Extracted records:
□ □ □ □

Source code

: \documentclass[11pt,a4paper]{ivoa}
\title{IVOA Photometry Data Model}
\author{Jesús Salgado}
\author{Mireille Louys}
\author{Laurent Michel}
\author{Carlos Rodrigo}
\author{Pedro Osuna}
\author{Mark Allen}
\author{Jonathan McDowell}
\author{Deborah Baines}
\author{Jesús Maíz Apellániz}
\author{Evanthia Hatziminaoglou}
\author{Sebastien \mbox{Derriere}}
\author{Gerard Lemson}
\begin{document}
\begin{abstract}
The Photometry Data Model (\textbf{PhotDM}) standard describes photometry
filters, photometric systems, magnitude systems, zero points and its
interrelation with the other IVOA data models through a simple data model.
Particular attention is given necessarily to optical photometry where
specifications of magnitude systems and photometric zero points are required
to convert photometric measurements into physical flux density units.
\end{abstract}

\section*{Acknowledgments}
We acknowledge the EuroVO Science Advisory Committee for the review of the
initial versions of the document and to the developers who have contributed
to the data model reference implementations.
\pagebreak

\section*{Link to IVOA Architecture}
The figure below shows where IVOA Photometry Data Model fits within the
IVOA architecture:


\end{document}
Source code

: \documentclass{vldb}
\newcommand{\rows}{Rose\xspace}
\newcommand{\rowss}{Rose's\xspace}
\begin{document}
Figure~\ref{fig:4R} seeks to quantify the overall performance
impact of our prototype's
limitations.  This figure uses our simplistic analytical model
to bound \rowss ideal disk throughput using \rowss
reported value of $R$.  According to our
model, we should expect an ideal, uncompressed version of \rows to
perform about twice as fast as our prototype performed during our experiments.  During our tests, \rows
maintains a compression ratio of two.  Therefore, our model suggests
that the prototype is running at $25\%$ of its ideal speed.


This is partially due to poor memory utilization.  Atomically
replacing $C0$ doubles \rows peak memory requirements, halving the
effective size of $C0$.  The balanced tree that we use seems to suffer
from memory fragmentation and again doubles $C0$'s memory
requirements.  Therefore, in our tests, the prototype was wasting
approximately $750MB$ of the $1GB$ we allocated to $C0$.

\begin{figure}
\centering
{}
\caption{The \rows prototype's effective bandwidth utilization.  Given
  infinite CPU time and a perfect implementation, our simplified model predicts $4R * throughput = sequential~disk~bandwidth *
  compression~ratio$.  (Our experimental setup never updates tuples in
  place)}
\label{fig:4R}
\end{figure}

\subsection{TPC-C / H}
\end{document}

□ □ □ □

--- Prompt ---
Your response must repeat the entries above exactly, in full.

--- Response to this exercise ---
Source code

: \documentclass[11pt,a4paper]{ivoa}
\title{IVOA Photometry Data Model}
\author{Jesús Salgado}
\author{Mireille Louys}
\author{Laurent Michel}
\author{Carlos Rodrigo}
\author{Pedro Osuna}
\author{Mark Allen}
\author{Jonathan McDowell}
\author{Deborah Baines}
\author{Jesús Maíz Apellániz}
\author{Evanthia Hatziminaoglou}
\author{Sebastien \mbox{Derriere}}
\author{Gerard Lemson}
\begin{document}
\begin{abstract}
The Photometry Data Model (\textbf{PhotDM}) standard describes photometry
filters, photometric systems, magnitude systems, zero points and its
interrelation with the other IVOA data models through a simple data model.
Particular attention is given necessarily to optical photometry where
specifications of magnitude systems and photometric zero points are required
to convert photometric measurements into physical flux density units.
\end{abstract}

\section*{Acknowledgments}
We acknowledge the EuroVO Science Advisory Committee for the review of the
initial versions of the document and to the developers who have contributed
to the data model reference implementations.
\pagebreak

\section*{Link to IVOA Architecture}
The figure below shows where IVOA Photometry Data Model fits within the
IVOA architecture:


\end{document}
Source code

: \documentclass{vldb}
\newcommand{\rows}{Rose\xspace}
\newcommand{\rowss}{Rose's\xspace}
\begin{document}
Figure~\ref{fig:4R} seeks to quantify the overall performance
impact of our prototype's
limitations.  This figure uses our simplistic analytical model
to bound \rowss ideal disk throughput using \rowss
reported value of $R$.  According to our
model, we should expect an ideal, uncompressed version of \rows to
perform about twice as fast as our prototype performed during our experiments.  During our tests, \rows
maintains a compression ratio of two.  Therefore, our model suggests
that the prototype is running at $25\%$ of its ideal speed.


This is partially due to poor memory utilization.  Atomically
replacing $C0$ doubles \rows peak memory requirements, halving the
effective size of $C0$.  The balanced tree that we use seems to suffer
from memory fragmentation and again doubles $C0$'s memory
requirements.  Therefore, in our tests, the prototype was wasting
approximately $750MB$ of the $1GB$ we allocated to $C0$.

\begin{figure}
\centering
{}
\caption{The \rows prototype's effective bandwidth utilization.  Given
  infinite CPU time and a perfect implementation, our simplified model predicts $4R * throughput = sequential~disk~bandwidth *
  compression~ratio$.  (Our experimental setup never updates tuples in
  place)}
\label{fig:4R}
\end{figure}

\subsection{TPC-C / H}
\end{document}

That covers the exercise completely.